What was Bill C-31 of 1985?
Answer
An Act to amend the Indian Act passed on June 28, 1985 by Brian Mulroney's Conservative government that ended the longstanding gender discrimination by which First Nations women lost Indian status when they married non-Indians; about 174,000 individuals (mostly women and their descendants) had their status restored or newly granted in the decades following the 1985 amendments.
Explanation
Bill C-31 of 1985 was An Act to amend the Indian Act, S.C. 1985, c. 27 passed on June 28, 1985 by Brian Mulroney's Conservative government. The Bill ended the longstanding Indian Act gender discrimination by which First Nations women lost Indian status when they married non-Indian men, while First Nations men retained status (and could convey status to their non-Indian wives). About 174,000 individuals (mostly women and their descendants) had their status restored or newly granted in the decades following the 1985 amendments. Bill C-31 also introduced the federal distinction between Indian status and band membership.

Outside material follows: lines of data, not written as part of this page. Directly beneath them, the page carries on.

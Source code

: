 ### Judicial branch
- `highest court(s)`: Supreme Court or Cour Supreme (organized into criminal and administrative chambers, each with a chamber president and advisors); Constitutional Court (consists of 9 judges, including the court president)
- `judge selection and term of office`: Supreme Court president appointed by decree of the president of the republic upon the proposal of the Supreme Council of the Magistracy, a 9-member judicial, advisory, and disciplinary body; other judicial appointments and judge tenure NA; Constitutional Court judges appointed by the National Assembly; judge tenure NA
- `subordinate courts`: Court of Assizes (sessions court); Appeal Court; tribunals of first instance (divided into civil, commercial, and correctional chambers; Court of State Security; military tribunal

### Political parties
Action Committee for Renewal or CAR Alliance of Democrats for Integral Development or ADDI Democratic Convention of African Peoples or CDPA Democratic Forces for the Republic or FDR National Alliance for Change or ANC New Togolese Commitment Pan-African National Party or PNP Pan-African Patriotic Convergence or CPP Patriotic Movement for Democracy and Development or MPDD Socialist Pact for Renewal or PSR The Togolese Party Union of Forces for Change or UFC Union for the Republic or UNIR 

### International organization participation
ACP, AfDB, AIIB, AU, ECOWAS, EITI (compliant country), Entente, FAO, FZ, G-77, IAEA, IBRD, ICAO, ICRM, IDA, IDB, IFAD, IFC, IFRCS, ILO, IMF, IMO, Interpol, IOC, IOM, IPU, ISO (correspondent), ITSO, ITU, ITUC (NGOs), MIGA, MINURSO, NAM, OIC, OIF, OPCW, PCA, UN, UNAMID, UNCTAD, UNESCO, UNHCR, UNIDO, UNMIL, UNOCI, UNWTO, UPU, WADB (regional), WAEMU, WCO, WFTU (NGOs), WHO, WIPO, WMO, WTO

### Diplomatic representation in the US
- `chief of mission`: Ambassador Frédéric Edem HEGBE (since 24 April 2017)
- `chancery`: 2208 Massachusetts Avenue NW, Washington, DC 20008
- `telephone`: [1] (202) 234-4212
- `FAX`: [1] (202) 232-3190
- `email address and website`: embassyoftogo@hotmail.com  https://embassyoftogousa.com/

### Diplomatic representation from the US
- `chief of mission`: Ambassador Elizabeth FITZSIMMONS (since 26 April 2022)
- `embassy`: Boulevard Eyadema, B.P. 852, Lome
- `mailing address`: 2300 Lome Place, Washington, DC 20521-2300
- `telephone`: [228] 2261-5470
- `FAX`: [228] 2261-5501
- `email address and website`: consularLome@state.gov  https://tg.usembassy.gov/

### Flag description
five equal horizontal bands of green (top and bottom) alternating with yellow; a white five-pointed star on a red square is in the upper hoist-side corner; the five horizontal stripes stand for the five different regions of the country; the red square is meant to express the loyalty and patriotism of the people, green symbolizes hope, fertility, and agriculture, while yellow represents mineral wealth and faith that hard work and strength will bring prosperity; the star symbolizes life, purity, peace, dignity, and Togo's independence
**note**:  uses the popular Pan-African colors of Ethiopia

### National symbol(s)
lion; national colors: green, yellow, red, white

The discriminatory provision had been in place since the original Indian Act of 1876 and was reinforced by the 1951 Indian Act amendments. Section 12(1)(b) of the 1951 Act provided that a First Nations woman who married a non-Indian lost her Indian status, was removed from her band's membership list, and could not pass status to her children. First Nations women lobbied against this discrimination from the 1950s onward. Notable activists included Mary Two-Axe Earley (Mohawk, who lost her status by marrying a non-Indigenous man in 1938 and worked for reinstatement until her death in 1996); Jeannette Corbiere Lavell (Anishinaabe, whose 1973 Supreme Court case had failed); Sandra Lovelace (Maliseet, whose 1981 United Nations Human Rights Committee case had ruled Canada in violation of the International Covenant on Civil and Political Rights); and others.
The Charter of Rights and Freedoms of 1982 provided the constitutional imperative for change. Section 15's equality provisions (which came into force April 17, 1985 after a three-year delay) explicitly prohibited discrimination based on sex. The federal government tabled Bill C-31 in February 1985 to comply with the Charter before section 15 took effect. Bill C-31's main provisions included: ending sex-based discrimination in status (sections 6 and 8); restoring status to First Nations women who had lost it through marriage and to their children (section 6(1)); creating distinct categories of full and partial Indian status (section 6(1) and section 6(2)); allowing First Nations to control their own band membership (section 10).
Bill C-31's section 6(1) and 6(2) framework introduced new ambiguities. Children with one section 6(1) parent and one non-Indian parent receive section 6(2) status; children with two section 6(2) parents receive section 6(1) status; but children with one section 6(2) parent and one non-Indian parent (the 'second-generation cut-off') do not receive any status. The second-generation cut-off was challenged in McIvor v. Canada (Registrar, Indian and Northern Affairs Canada) (BC Court of Appeal, April 6, 2009), leading to the federal Bill C-3 (the Gender Equity in Indian Registration Act of 2010, passed December 15, 2010) and subsequent Bill S-3 of June 2017 (the Act to amend the Indian Act in response to the Superior Court of Quebec decision in Descheneaux). Bill C-31's status restorations had dramatic effects on First Nations demographics and band membership politics; band membership control (section 10) allowed many First Nations to set their own membership rules independent of federal Indian status determinations.
Why this matters for your test
Bill C-31 ended a century of gender discrimination in the Indian Act and restored or granted status to about 174,000 individuals. Recognising the June 28, 1985 passage and the Charter-driven equality reform gives candidates two specific anchors.